Trials of the Fated (The Veilheart #1)
Prologue
The war between the fae of Syltheriel and the vampires of Noctheron had raged for decades. They fought night after night on the blackened fields of Oxhaven, a place so stained by blood and starlight that the soil singed when touched.
Each night brought ambushes and skirmishes. Each dawn, both sides retreated—the vampires fleeing the sun, and the fae returning to tend to their wounded and perform stardust rites for the dead.
Until one day, they did not wait for night.
The vampires, led by King Emris and his son, Prince Dimitri, defied the pact of nature and war.
They cloaked their soldiers in sun-shrouds, woven with blood wax and dark magic. With that unnatural protection against dawn, they attacked under the sun.
Something the fae had never imagined would be possible.
Caught off guard, the fae woke to find their camp in flames.
Kallan Rosenthal, lover and oathsworn protector of Princess Serenya Eldarien, saw only one priority: Get her out.
She fought him. Not with magic, but with resolve.
"We do not run, Kallan. Our soldiers will die thinking we abandoned them."
"You are more than a soldier, Serenya," he said. "You are what they still have to hope for."
He dragged her toward the edge of the camp, cutting through flame, fangs, and shadow.
They were almost free.
Almost .
One of the vampire warlords dropped from the trees, steel gleaming, fangs bared.
Kallan pushed Serenya out of the way, and the magic coursing through his blood ignited his blade. Fire poured along its edge, bright and fierce.
But it wasn’t enough.
The warlord’s strike split through him, steel spilling his blood.
“Kallan!” Serenya’s shadows rushed from her like a storm, wrapping around him, trying desperately to mend what her healing could not. His body failed even as her magic fought to hold him.

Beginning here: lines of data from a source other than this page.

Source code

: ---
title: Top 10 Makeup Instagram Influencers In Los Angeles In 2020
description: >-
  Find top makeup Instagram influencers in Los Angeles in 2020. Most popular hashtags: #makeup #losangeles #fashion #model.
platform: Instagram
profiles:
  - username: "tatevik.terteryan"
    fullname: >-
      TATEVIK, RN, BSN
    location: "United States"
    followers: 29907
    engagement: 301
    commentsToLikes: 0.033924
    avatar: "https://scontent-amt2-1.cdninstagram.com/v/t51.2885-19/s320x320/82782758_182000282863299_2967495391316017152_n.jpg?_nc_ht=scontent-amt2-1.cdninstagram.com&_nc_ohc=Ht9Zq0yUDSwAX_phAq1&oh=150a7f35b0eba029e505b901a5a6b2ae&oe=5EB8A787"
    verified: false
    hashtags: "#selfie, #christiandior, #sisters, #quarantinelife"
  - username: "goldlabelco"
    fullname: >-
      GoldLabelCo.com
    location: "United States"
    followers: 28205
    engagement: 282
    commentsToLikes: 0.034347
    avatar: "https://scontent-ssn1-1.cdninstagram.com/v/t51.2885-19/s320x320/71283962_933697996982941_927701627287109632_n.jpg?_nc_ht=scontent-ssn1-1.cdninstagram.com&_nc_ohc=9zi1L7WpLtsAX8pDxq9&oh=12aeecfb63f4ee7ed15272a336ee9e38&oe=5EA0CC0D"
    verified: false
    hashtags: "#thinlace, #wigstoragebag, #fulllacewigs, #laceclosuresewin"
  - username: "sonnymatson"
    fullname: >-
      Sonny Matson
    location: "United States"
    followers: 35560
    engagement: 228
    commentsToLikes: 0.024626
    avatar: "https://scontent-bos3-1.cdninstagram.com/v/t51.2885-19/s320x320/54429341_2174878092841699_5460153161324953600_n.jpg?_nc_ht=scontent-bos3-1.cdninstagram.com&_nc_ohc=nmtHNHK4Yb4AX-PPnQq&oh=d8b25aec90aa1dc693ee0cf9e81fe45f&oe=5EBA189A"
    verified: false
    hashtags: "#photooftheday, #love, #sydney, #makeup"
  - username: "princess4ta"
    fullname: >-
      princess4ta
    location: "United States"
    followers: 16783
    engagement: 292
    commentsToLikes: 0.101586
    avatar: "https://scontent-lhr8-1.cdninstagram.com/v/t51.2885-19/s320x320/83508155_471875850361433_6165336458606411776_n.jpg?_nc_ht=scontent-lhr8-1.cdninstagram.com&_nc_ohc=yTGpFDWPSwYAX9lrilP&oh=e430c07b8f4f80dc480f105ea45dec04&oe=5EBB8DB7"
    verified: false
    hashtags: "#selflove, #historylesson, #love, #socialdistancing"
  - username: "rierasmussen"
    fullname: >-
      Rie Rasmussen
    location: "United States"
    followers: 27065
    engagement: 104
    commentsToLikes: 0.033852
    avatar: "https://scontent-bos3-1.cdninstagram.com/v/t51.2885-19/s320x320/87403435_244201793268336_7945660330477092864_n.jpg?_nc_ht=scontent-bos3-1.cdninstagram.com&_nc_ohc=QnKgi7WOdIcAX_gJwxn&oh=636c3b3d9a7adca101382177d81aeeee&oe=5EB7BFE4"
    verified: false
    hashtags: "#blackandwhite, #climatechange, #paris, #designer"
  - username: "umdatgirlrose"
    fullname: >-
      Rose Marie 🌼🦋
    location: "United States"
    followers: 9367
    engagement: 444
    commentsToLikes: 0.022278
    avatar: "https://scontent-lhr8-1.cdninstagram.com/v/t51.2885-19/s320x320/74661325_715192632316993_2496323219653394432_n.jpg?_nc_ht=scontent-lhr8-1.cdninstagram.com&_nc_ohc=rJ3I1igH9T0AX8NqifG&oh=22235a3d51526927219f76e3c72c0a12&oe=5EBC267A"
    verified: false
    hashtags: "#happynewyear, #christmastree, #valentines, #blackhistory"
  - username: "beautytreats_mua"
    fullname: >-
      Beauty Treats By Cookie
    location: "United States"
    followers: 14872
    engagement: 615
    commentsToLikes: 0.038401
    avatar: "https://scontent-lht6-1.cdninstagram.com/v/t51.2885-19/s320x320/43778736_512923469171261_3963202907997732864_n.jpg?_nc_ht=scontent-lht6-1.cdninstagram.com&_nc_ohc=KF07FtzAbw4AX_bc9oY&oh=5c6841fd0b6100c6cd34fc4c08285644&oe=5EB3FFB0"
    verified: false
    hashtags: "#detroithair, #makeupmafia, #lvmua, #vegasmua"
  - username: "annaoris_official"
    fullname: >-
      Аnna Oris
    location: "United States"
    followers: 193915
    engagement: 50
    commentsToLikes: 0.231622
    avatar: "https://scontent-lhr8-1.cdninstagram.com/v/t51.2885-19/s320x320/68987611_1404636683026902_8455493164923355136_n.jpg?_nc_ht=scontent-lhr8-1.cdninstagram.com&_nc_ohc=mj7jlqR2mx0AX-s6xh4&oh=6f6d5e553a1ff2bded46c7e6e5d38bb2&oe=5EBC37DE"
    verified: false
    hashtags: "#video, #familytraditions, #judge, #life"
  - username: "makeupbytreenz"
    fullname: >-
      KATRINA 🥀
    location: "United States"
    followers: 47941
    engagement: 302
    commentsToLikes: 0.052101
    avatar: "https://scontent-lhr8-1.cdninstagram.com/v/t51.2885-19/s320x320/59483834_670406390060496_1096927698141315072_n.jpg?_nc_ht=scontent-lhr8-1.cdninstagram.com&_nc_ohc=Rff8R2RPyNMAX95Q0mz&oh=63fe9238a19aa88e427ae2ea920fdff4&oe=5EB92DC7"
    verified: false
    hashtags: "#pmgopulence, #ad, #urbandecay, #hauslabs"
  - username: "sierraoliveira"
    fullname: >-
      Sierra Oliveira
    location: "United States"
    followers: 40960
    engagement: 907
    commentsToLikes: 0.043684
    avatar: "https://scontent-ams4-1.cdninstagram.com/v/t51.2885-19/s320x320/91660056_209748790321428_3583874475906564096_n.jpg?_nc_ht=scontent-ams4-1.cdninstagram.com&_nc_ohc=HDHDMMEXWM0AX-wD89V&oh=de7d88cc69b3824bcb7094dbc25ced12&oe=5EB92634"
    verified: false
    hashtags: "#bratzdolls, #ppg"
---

Serenya knelt on the ground beside him, his blood on her hands, the distant firelight flickering in her tear-filled eyes.
He cupped her face, his voice ragged. “Go. You must live. Even if I cannot.”
“I won’t lose you,” she begged, choking on tears. “Not you. Not like this.”
"I will find you...in the next life. I…swear it, Serenya."
With that vow, he fell still. His sword extinguished, the last of his light dimming into dusk.
But Kallan’s soul refused to pass into the Veil.
It fought against the pull of death. It wasn’t ready. Not yet. His light flickered with a desperate pulse, as if it couldn’t bear to leave her, even now.
Phynnera, goddess of light, watched his soul struggle. She saw the fierce determination, the way it fought, refusing to part from the one it loved. There was something extraordinary in the way his love for Serenya defied even death.
Kallan’s soul was not like the others. Phynnera had seen many souls pass through the Veil, but none had ever fought with such devotion. It was bound by love, by duty, and by something else. She had no intention of letting his light fade so easily.
“I do not return you as you were,” she whispered.
“But as you must become. This world will need you, Kallan. Serenya still needs you. The thread you share will bind you once again, but even stronger this time. However, you will no longer walk this world as fae, but as a vessel of light no one has ever borne. Through mortal flesh, I weave you anew. I brand you with my spark, so that when the time comes, you can fight for her. And when the world darkens, you will stand by her side and rise to meet it together.”
Thus, Kallan’s soul was sown into mortal blood—reborn not as a fae, but as a human bearing the light of the divine.